Faced with pressures to deal with a spate of unanticipated natural disasters as well as with the election-year needs of dozens of key constituencies, Congress moved this week to break through Republican-imposed spending limits for bills funding the government in 2005.

Last night, the Senate tacked a $2.9 billion agriculture relief package onto a bill funding homeland security programs in 2005. The provision, agreed to by voice vote, will speed aid to farmers and ranchers whose crops, livestock or trees have been damaged by droughts, early frosts and floods. The underlying homeland security bill passed late last night, 93 to 0.

In addition, GOP leaders promised to act quickly on a $3.1 billion request for hurricane relief submitted yesterday by President Bush, but a vote was postponed until after the congressional recess for the Jewish New Year. The request came after Congress last week rushed through $2 billion in hurricane-related aid.

Meanwhile, Sen. Ted Stevens (R-Alaska), who chairs the Appropriations Committee, defended a plan to use budget devices to add $6 billion to $7 billion to pending appropriations bills for fiscal 2005.

"There's an overwhelming need there for more money," Stevens said after emerging from a luncheon caucus of Republican senators.

The budgetary maneuvering in the Senate would push discretionary spending in 2005 well above the $821.6 billion ceiling set by the White House.

That ceiling has resulted in a major squeeze on popular domestic programs, even as spending for the Pentagon and domestic counterterrorism programs soars. The near-freeze in domestic spending that the Bush administration proposed has brought protests from key constituencies, including universities, medical research centers and community health groups.

House Majority Leader Tom DeLay (R-Tex.) said this week that Congress should hold the line on spending. But he is pressing for the House Appropriations Committee to restore about $1.1 billion that it cut from the Bush administration's budget proposal for NASA.

The cuts would affect Mars exploration, in which NASA facilities based in DeLay's home town of Houston have a role. The NASA funding dispute has stalled action on the bill, which also funds veterans and environmental programs.

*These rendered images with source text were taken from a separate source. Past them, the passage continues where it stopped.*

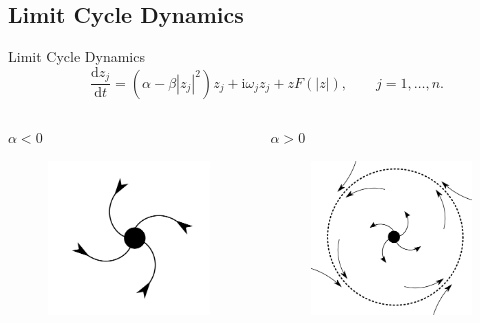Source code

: \documentclass[10pt,reqno]{beamer}
\newcommand{\D}[2]{\frac{\mathrm{d} #1}{\mathrm{d} #2}}
\newcommand{\I}{\mathrm{i}}
\begin{document}
\subsection{Limit Cycle Dynamics}
\begin{frame}{Limit Cycle Dynamics}
\[
\quad \D{z_j}{t} = (\alpha - \beta|z_j|^2)z_j + \I\omega_jz_j +zF(|z|), \qquad j = 1,\ldots, n.
\]
\vfill
\begin{columns}
\begin{column}{.49\textwidth}
\centering $\alpha <0$
\begin{figure}
\includegraphics[scale = 0.16]{node.png}
\end{figure}
\end{column}
\begin{column}{.49\textwidth}
\begin{tcolorbox}[notitle, boxrule=1pt, colback=white]
\centering
$\alpha >0$
\begin{figure}
\includegraphics[scale = 0.16]{hopf.png}

\end{figure}
\end{tcolorbox}
\end{column}
\end{columns}
\end{frame}
\end{document}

To gain breathing room, Senate aides have circulated a plan that would use devices such as postponing by several days the mailing of Supplemental Security Income checks. This and other moves could enable the Senate to increase funding for veterans, Amtrak and nutrition programs for women with children, GOP aides said.

"We're moving dates," Stevens confirmed. "What we're doing is sensible." But he acknowledged that there is opposition from fiscal purists, saying Sen. Don Nickles (R-Okla.), who chairs the Budget Committee, "is not too happy about it."

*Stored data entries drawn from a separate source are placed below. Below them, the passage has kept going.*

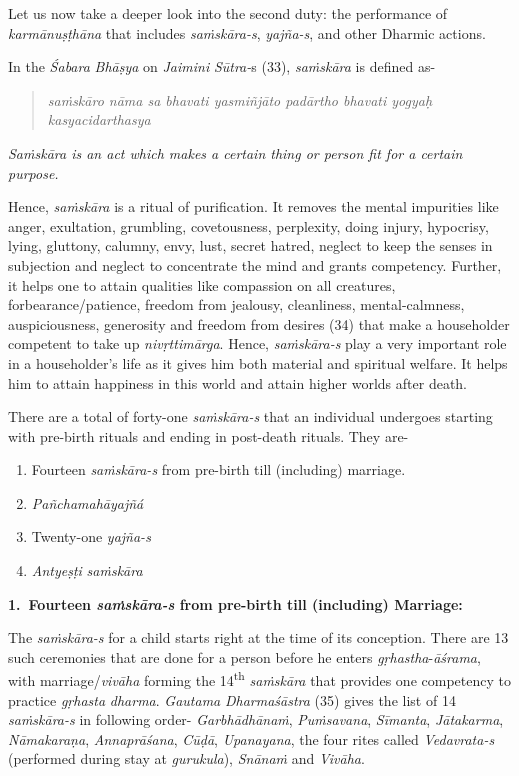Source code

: Let us now take a deeper look into the second duty: the performance of \emph{karmānuṣṭhāna} that includes \emph{saṁskāra-s}, \emph{yajña-s}, and other Dharmic actions.

In the \emph{Śabara} \emph{Bhāṣya} on \emph{Jaimini} \emph{Sūtra-}s (33), \emph{saṁskāra} is defined as-

\begin{verse}
\emph{saṁskāro nāma sa bhavati yasmiñjāto padārtho bhavati yogyaḥ kasyacidarthasya }
\end{verse}

\emph{Saṁskāra is an act which makes a certain thing or person fit for a certain purpose.}

Hence, \emph{saṁskāra} is a ritual of purification. It removes the mental impurities like anger, exultation, grumbling, covetousness, perplexity, doing injury, hypocrisy, lying, gluttony, calumny, envy, lust, secret hatred, neglect to keep the senses in subjection and neglect to concentrate the mind and grants competency. Further, it helps one to attain qualities like compassion on all creatures, forbearance/patience, freedom from jealousy, cleanliness, mental-calmness, auspiciousness, generosity and freedom from desires (34) that make a householder competent to take up \emph{nivṛttimārga}. Hence, \emph{saṁskāra-s} play a very important role in a householder's life as it gives him both material and spiritual welfare. It helps him to attain happiness in this world and attain higher worlds after death.

There are a total of forty-one \emph{saṁskāra-s} that an individual undergoes starting with pre-birth rituals and ending in post-death rituals. They are-

\begin{enumerate}
\itemsep=0pt
\item
  Fourteen \emph{saṁskāra-s} from pre-birth till (including) marriage.
\item
  \emph{Pañchamahāyajñá}
\item
  Twenty-one \emph{yajña-s}
\item
  \emph{Antyeṣṭi} \emph{saṁskāra}
\end{enumerate}

\textbf{1.\ Fourteen \emph{saṁskāra-s} from pre-birth till (including) Marriage:}

The \emph{saṁskāra-s} for a child starts right at the time of its conception. There are 13 such ceremonies that are done for a person before he enters \emph{gṛhastha}-\emph{āśrama}, with marriage/\emph{vivāha} forming the 14\textsuperscript{th} \emph{saṁskāra} that provides one competency to practice \emph{gṛhasta} \emph{dharma}. \emph{Gautama} \emph{Dharmaśāstra} (35) gives the list of 14 \emph{saṁskāra-s} in following order- \emph{Garbhādhānaṁ}, \emph{Puṁsavana}, \emph{Sīmanta}, \emph{Jātakarma}, \emph{Nāmakaraṇa}, \emph{Annaprāśana}, \emph{Cūḍā}, \emph{Upanayana}, the four rites called \emph{Vedavrata-s} (performed during stay at \emph{gurukula}), \emph{Snānaṁ} and \emph{Vivāha}.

The tight limits on domestic programs contrast with freer spending on the war in Iraq and natural disasters. In July, Congress approved $25 billion for the war. More will be needed early next year.

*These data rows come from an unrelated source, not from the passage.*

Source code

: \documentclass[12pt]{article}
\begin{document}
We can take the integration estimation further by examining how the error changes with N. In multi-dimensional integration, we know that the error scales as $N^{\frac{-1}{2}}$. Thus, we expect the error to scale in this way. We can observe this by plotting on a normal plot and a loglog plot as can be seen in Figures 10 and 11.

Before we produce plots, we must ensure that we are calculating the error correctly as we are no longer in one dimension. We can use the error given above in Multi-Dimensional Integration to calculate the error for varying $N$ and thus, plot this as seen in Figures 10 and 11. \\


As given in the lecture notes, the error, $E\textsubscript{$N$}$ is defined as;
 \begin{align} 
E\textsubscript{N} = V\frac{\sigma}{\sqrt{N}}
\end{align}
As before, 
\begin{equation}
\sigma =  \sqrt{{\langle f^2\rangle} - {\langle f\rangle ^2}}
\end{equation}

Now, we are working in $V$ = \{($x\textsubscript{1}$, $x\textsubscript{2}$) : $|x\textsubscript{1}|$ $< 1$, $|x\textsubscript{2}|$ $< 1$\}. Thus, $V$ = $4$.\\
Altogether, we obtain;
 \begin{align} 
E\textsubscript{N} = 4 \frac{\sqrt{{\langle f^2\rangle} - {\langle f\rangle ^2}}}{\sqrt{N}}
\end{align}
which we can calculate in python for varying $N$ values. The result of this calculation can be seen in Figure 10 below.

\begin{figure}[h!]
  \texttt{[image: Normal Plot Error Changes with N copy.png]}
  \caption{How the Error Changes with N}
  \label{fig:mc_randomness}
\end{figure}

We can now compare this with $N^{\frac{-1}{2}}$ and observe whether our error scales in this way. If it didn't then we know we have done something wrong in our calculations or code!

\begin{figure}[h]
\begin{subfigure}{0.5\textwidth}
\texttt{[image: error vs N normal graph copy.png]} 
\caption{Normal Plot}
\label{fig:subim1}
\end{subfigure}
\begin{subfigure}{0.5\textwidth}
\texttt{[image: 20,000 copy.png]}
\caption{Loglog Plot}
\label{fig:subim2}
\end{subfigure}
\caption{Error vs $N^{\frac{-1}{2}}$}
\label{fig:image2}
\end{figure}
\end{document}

House Appropriations Committee Chairman C.W. Bill Young (R-Fla.) yesterday hailed the administration's $3.1 billion request for relief from the devastation of hurricanes Charley and Frances.

Although the latest request deals with the aftermath of the most recent hurricanes, Young noted that with more storms likely, additional aid could be necessary.

Of the total, $2 billion would go to the Federal Emergency Management Agency, which provides aid to individuals and state agencies. Funds were also requested for the Small Business Administration, the American Red Cross and NASA, which suffered damage to the Kennedy Space Center.

Despite a loosening of purse strings in other areas, the Senate yesterday turned back Democratic initiatives to increase spending for homeland security, including a proposal to nearly double funding for such high-threat urban areas as New York and Washington.

As it considered the $36.7 billion spending bill for domestic security, the Senate rejected a proposal by Sens. Hillary Rodham Clinton and Charles E. Schumer, both New York Democrats, to add $625 million to the $875 million already in the legislation for the nation's most vulnerable population centers. This would have brought the total to $1.5 billion, the figure recommended by Bush for high-risk areas.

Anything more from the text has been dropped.